Exercise brief:
Give the records again exactly, but drop the pictures.

── The records

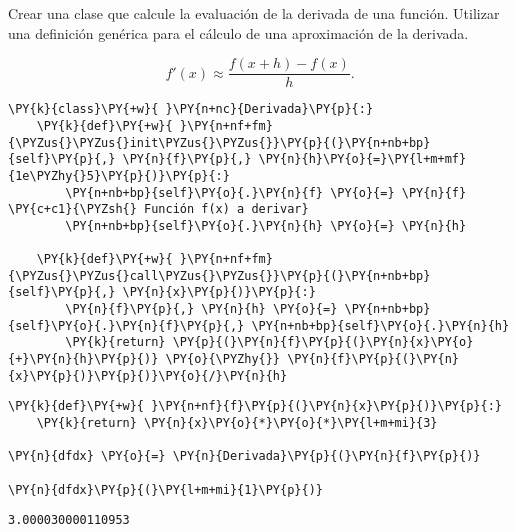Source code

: \begin{example}
Crear una clase que calcule la evaluación de la derivada de una función.
Utilizar una definición genérica para el cálculo de una aproximación de
la derivada.

\[ f'(x) \approx \dfrac{f(x+h) - f(x)}{h}. \]

    \begin{tcolorbox}[breakable, size=fbox, boxrule=1pt, pad at break*=1mm,colback=cellbackground, colframe=cellborder]
\begin{Verbatim}[commandchars=\\\{\}]
\PY{k}{class}\PY{+w}{ }\PY{n+nc}{Derivada}\PY{p}{:}
    \PY{k}{def}\PY{+w}{ }\PY{n+nf+fm}{\PYZus{}\PYZus{}init\PYZus{}\PYZus{}}\PY{p}{(}\PY{n+nb+bp}{self}\PY{p}{,} \PY{n}{f}\PY{p}{,} \PY{n}{h}\PY{o}{=}\PY{l+m+mf}{1e\PYZhy{}5}\PY{p}{)}\PY{p}{:}
        \PY{n+nb+bp}{self}\PY{o}{.}\PY{n}{f} \PY{o}{=} \PY{n}{f}  \PY{c+c1}{\PYZsh{} Función f(x) a derivar}
        \PY{n+nb+bp}{self}\PY{o}{.}\PY{n}{h} \PY{o}{=} \PY{n}{h}
    
    \PY{k}{def}\PY{+w}{ }\PY{n+nf+fm}{\PYZus{}\PYZus{}call\PYZus{}\PYZus{}}\PY{p}{(}\PY{n+nb+bp}{self}\PY{p}{,} \PY{n}{x}\PY{p}{)}\PY{p}{:}
        \PY{n}{f}\PY{p}{,} \PY{n}{h} \PY{o}{=} \PY{n+nb+bp}{self}\PY{o}{.}\PY{n}{f}\PY{p}{,} \PY{n+nb+bp}{self}\PY{o}{.}\PY{n}{h}
        \PY{k}{return} \PY{p}{(}\PY{n}{f}\PY{p}{(}\PY{n}{x}\PY{o}{+}\PY{n}{h}\PY{p}{)} \PY{o}{\PYZhy{}} \PY{n}{f}\PY{p}{(}\PY{n}{x}\PY{p}{)}\PY{p}{)}\PY{o}{/}\PY{n}{h}
\end{Verbatim}
\end{tcolorbox}

    \begin{tcolorbox}[breakable, size=fbox, boxrule=1pt, pad at break*=1mm,colback=cellbackground, colframe=cellborder]
\begin{Verbatim}[commandchars=\\\{\}]
\PY{k}{def}\PY{+w}{ }\PY{n+nf}{f}\PY{p}{(}\PY{n}{x}\PY{p}{)}\PY{p}{:}
    \PY{k}{return} \PY{n}{x}\PY{o}{*}\PY{o}{*}\PY{l+m+mi}{3}

\PY{n}{dfdx} \PY{o}{=} \PY{n}{Derivada}\PY{p}{(}\PY{n}{f}\PY{p}{)}

\PY{n}{dfdx}\PY{p}{(}\PY{l+m+mi}{1}\PY{p}{)}
\end{Verbatim}
\end{tcolorbox}

            \begin{tcolorbox}[breakable, size=fbox, boxrule=.5pt, pad at break*=1mm, opacityfill=0]
\begin{Verbatim}[commandchars=\\\{\}]
3.000030000110953
\end{Verbatim}
\end{tcolorbox}
\end{example}


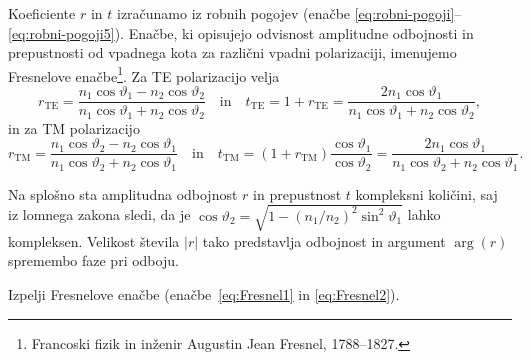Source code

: Koeficiente $r$ in $t$ izračunamo iz robnih pogojev (enačbe 
\ref{eq:robni-pogoji}--\ref{eq:robni-pogoji5}). Enačbe, ki opisujejo odvisnost amplitudne odbojnosti
in prepustnosti od vpadnega kota za različni vpadni polarizaciji, imenujemo
Fresnelove enačbe\footnote{Francoski fizik in inženir 
Augustin Jean Fresnel, 1788--1827.}. Za TE polarizacijo velja 
\begin{equation}
r_{\mathrm{TE}}=\frac{n_{1}\cos\vartheta_{1}-n_{2}\cos\vartheta_{2}}{n_{1}\cos\vartheta_{1}+
n_{2}\cos\vartheta_{2}}
\label{eq:Fresnel1} \quad \mathrm{in} \quad
t_{\mathrm{TE}}=1+r_{\mathrm{TE}}=\frac{2n_{1}\cos\vartheta_{1}}{n_{1}\cos\vartheta_{1}+
n_{2}\cos\vartheta_{2}},
\end{equation}
in za  TM polarizacijo 
\begin{equation}
r_{\mathrm{TM}}=\frac{n_{1}\cos\vartheta_{2}-n_{2}\cos\vartheta_{1}}{n_{1}\cos\vartheta_{2}+
n_{2}\cos\vartheta_{1}}
\quad \mathrm{in} \quad 
t_{\mathrm{TM}}=(1+r_{\mathrm{TM}})\frac{\cos\vartheta_{1}}{\cos\vartheta_{2}}=
\frac{2n_{1}\cos\vartheta_{1}}
{n_{1}\cos\vartheta_{2}+n_{2}\cos\vartheta_{1}}.
\label{eq:Fresnel2}
\end{equation}

Na splošno sta amplitudna odbojnost $r$ in prepustnost $t$ kompleksni
količini, saj iz lomnega zakona sledi, da je $\cos\vartheta_{2}=
\sqrt{1-\left(n_{1}/n_{2}\right)^{2}\sin^{2}\vartheta_{1}}$
lahko kompleksen. Velikost števila $\left|r\right|$ tako predstavlja
odbojnost in argument $\arg(r)$ spremembo faze
pri odboju.

\begin{definition}
Izpelji Fresnelove enačbe (enačbe~\ref{eq:Fresnel1} in \ref{eq:Fresnel2}).
\end{definition}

────

Task response:
Source code

: \begin{example}
Crear una clase que calcule la evaluación de la derivada de una función.
Utilizar una definición genérica para el cálculo de una aproximación de
la derivada.

\[ f'(x) \approx \dfrac{f(x+h) - f(x)}{h}. \]

    \begin{tcolorbox}[breakable, size=fbox, boxrule=1pt, pad at break*=1mm,colback=cellbackground, colframe=cellborder]
\begin{Verbatim}[commandchars=\\\{\}]
\PY{k}{class}\PY{+w}{ }\PY{n+nc}{Derivada}\PY{p}{:}
    \PY{k}{def}\PY{+w}{ }\PY{n+nf+fm}{\PYZus{}\PYZus{}init\PYZus{}\PYZus{}}\PY{p}{(}\PY{n+nb+bp}{self}\PY{p}{,} \PY{n}{f}\PY{p}{,} \PY{n}{h}\PY{o}{=}\PY{l+m+mf}{1e\PYZhy{}5}\PY{p}{)}\PY{p}{:}
        \PY{n+nb+bp}{self}\PY{o}{.}\PY{n}{f} \PY{o}{=} \PY{n}{f}  \PY{c+c1}{\PYZsh{} Función f(x) a derivar}
        \PY{n+nb+bp}{self}\PY{o}{.}\PY{n}{h} \PY{o}{=} \PY{n}{h}
    
    \PY{k}{def}\PY{+w}{ }\PY{n+nf+fm}{\PYZus{}\PYZus{}call\PYZus{}\PYZus{}}\PY{p}{(}\PY{n+nb+bp}{self}\PY{p}{,} \PY{n}{x}\PY{p}{)}\PY{p}{:}
        \PY{n}{f}\PY{p}{,} \PY{n}{h} \PY{o}{=} \PY{n+nb+bp}{self}\PY{o}{.}\PY{n}{f}\PY{p}{,} \PY{n+nb+bp}{self}\PY{o}{.}\PY{n}{h}
        \PY{k}{return} \PY{p}{(}\PY{n}{f}\PY{p}{(}\PY{n}{x}\PY{o}{+}\PY{n}{h}\PY{p}{)} \PY{o}{\PYZhy{}} \PY{n}{f}\PY{p}{(}\PY{n}{x}\PY{p}{)}\PY{p}{)}\PY{o}{/}\PY{n}{h}
\end{Verbatim}
\end{tcolorbox}

    \begin{tcolorbox}[breakable, size=fbox, boxrule=1pt, pad at break*=1mm,colback=cellbackground, colframe=cellborder]
\begin{Verbatim}[commandchars=\\\{\}]
\PY{k}{def}\PY{+w}{ }\PY{n+nf}{f}\PY{p}{(}\PY{n}{x}\PY{p}{)}\PY{p}{:}
    \PY{k}{return} \PY{n}{x}\PY{o}{*}\PY{o}{*}\PY{l+m+mi}{3}

\PY{n}{dfdx} \PY{o}{=} \PY{n}{Derivada}\PY{p}{(}\PY{n}{f}\PY{p}{)}

\PY{n}{dfdx}\PY{p}{(}\PY{l+m+mi}{1}\PY{p}{)}
\end{Verbatim}
\end{tcolorbox}

            \begin{tcolorbox}[breakable, size=fbox, boxrule=.5pt, pad at break*=1mm, opacityfill=0]
\begin{Verbatim}[commandchars=\\\{\}]
3.000030000110953
\end{Verbatim}
\end{tcolorbox}
\end{example}


Source code

: Koeficiente $r$ in $t$ izračunamo iz robnih pogojev (enačbe 
\ref{eq:robni-pogoji}--\ref{eq:robni-pogoji5}). Enačbe, ki opisujejo odvisnost amplitudne odbojnosti
in prepustnosti od vpadnega kota za različni vpadni polarizaciji, imenujemo
Fresnelove enačbe\footnote{Francoski fizik in inženir 
Augustin Jean Fresnel, 1788--1827.}. Za TE polarizacijo velja 
\begin{equation}
r_{\mathrm{TE}}=\frac{n_{1}\cos\vartheta_{1}-n_{2}\cos\vartheta_{2}}{n_{1}\cos\vartheta_{1}+
n_{2}\cos\vartheta_{2}}
\label{eq:Fresnel1} \quad \mathrm{in} \quad
t_{\mathrm{TE}}=1+r_{\mathrm{TE}}=\frac{2n_{1}\cos\vartheta_{1}}{n_{1}\cos\vartheta_{1}+
n_{2}\cos\vartheta_{2}},
\end{equation}
in za  TM polarizacijo 
\begin{equation}
r_{\mathrm{TM}}=\frac{n_{1}\cos\vartheta_{2}-n_{2}\cos\vartheta_{1}}{n_{1}\cos\vartheta_{2}+
n_{2}\cos\vartheta_{1}}
\quad \mathrm{in} \quad 
t_{\mathrm{TM}}=(1+r_{\mathrm{TM}})\frac{\cos\vartheta_{1}}{\cos\vartheta_{2}}=
\frac{2n_{1}\cos\vartheta_{1}}
{n_{1}\cos\vartheta_{2}+n_{2}\cos\vartheta_{1}}.
\label{eq:Fresnel2}
\end{equation}

Na splošno sta amplitudna odbojnost $r$ in prepustnost $t$ kompleksni
količini, saj iz lomnega zakona sledi, da je $\cos\vartheta_{2}=
\sqrt{1-\left(n_{1}/n_{2}\right)^{2}\sin^{2}\vartheta_{1}}$
lahko kompleksen. Velikost števila $\left|r\right|$ tako predstavlja
odbojnost in argument $\arg(r)$ spremembo faze
pri odboju.

\begin{definition}
Izpelji Fresnelove enačbe (enačbe~\ref{eq:Fresnel1} in \ref{eq:Fresnel2}).
\end{definition}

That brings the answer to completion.